Today the scene has a genuine second life. Festivals such as Wave-Gotik-Treffen in Leipzig, one of the largest dark music gatherings in the world, and Kinetik Festival in Montreal book EBM, industrial, and dark electro acts alongside goth rock and darkwave, which is a big part of why the two crowds get lumped together by casual observers. The UK’s Infest festival has run since the late 1990s specifically for this corner of the scene. Newer artists releasing music in recent years keep the sound circulating rather than treating it as a nostalgia act, and the surplus store aesthetic has proven durable precisely because it never depended on a specific fashion trend cycle to stay relevant.

Common misconceptions

The biggest one is the assumption that rivethead is just goth with different shoes.
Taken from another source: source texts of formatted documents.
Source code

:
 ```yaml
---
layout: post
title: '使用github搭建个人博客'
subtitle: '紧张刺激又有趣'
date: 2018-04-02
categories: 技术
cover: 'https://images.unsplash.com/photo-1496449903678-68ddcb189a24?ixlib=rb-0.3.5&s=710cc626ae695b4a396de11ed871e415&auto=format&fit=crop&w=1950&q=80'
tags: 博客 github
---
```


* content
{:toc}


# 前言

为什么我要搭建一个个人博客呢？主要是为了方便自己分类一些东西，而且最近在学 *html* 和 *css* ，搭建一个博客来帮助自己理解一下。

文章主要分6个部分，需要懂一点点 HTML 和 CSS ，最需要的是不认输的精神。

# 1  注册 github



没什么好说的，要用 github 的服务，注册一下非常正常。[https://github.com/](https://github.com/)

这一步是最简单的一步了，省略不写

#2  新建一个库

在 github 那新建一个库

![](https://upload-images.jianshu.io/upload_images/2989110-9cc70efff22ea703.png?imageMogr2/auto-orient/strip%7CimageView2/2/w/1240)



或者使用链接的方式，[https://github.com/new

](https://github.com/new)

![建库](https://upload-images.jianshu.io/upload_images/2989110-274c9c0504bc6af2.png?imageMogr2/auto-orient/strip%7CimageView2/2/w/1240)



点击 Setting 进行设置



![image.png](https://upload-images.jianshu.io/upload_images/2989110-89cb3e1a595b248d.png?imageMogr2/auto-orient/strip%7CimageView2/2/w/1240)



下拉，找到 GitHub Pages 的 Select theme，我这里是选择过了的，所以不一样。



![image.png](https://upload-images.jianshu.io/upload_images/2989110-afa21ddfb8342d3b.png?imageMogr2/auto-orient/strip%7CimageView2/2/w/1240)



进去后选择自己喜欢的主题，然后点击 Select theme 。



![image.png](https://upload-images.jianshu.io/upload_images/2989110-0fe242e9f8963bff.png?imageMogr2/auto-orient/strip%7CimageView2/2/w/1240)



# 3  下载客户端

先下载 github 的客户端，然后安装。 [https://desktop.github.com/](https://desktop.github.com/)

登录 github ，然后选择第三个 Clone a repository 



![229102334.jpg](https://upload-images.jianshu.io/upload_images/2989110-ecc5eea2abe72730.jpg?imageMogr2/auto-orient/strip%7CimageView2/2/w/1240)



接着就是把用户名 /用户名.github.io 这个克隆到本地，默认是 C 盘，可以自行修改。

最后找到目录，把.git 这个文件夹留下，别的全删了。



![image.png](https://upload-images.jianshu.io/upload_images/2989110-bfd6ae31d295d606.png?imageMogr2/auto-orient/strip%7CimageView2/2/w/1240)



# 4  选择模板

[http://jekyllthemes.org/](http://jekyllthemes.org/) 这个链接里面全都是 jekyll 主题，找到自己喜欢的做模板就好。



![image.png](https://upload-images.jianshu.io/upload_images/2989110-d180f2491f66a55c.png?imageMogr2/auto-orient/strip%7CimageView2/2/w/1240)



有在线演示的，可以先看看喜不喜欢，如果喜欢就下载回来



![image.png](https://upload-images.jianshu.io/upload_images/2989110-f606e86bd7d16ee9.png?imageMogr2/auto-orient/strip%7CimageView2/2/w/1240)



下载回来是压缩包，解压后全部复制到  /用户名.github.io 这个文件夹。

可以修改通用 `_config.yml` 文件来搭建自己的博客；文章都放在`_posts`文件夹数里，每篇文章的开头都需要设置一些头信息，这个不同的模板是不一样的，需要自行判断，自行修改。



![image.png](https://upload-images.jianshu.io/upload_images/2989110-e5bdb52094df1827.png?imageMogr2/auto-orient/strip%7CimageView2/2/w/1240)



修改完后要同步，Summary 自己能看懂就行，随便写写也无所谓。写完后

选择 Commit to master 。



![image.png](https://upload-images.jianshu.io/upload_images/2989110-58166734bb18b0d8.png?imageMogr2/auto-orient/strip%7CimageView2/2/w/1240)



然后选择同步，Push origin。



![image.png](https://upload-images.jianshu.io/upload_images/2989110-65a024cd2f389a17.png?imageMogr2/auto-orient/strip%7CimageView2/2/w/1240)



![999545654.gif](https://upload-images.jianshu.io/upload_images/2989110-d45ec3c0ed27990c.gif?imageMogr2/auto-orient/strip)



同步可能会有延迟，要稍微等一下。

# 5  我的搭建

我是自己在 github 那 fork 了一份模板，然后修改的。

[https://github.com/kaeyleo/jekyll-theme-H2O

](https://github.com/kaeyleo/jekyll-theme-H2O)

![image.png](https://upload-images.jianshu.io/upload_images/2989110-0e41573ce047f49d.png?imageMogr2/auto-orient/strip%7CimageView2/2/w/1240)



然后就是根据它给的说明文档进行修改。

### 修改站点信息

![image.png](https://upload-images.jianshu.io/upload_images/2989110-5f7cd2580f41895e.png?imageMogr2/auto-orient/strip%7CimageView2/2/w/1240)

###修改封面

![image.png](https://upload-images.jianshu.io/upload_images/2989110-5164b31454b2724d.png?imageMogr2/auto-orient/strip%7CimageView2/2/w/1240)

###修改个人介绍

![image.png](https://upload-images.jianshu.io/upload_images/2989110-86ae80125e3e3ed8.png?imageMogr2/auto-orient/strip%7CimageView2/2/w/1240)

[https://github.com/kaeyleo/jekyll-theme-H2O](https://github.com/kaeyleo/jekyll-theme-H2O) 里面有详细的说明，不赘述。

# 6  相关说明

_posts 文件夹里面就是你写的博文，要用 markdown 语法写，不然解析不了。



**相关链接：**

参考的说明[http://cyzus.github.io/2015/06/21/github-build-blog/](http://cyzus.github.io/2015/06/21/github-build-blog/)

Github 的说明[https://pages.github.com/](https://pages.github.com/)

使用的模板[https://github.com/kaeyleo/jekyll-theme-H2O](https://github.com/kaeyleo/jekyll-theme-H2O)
Musically, EBM and industrial favor blunt, repetitive, danceable aggression over goth rock’s melodic gloom, and lyrically the scene leans toward themes of technology, control, and dehumanization rather than romance or mourning. Visually, camouflage and combat boots read as functional and masculine coded, in contrast to goth’s often androgynous, romantic, Victorian silhouette.

Another misconception is that the military surplus clothing signals any actual political or militarist stance. In almost every case it does not. The uniforms and hardware are aesthetic material, borrowed the same way punk borrowed safety pins, chosen for the mood of industrial machinery and dystopian fiction rather than for any endorsement of armies or war.

It is also worth separating the era from the person. Someone active in the scene in 1988 and someone who found EBM through a festival lineup last year can dress almost identically, because the aesthetic has stayed remarkably stable across four decades. That consistency is unusual for a subculture this old, and it is part of what keeps the scene legible to itself even as members turn over.

FAQ

Is rivethead the same as goth? No. They share club spaces and festival bills, but the music, dress code, and mood differ. Rivethead centers on EBM and industrial rhythms and a military surplus look, while goth centers on gothic rock and a romantic, Victorian inspired aesthetic.

Where does the word rivethead come from? It started in the 1940s as a nickname for factory and steel workers who riveted metal for a living. EBM and industrial fans in North America adopted it around the early 1990s to describe their own factory floor style.

Is the military clothing meant to be political? Generally no. It is worn for its aesthetic connection to industrial and cyberpunk themes, not as a political statement.

Is the scene still active? Yes. Festivals in Europe and North America still book EBM, industrial, and dark electro acts every year, and new music keeps arriving from both veteran and newer artists.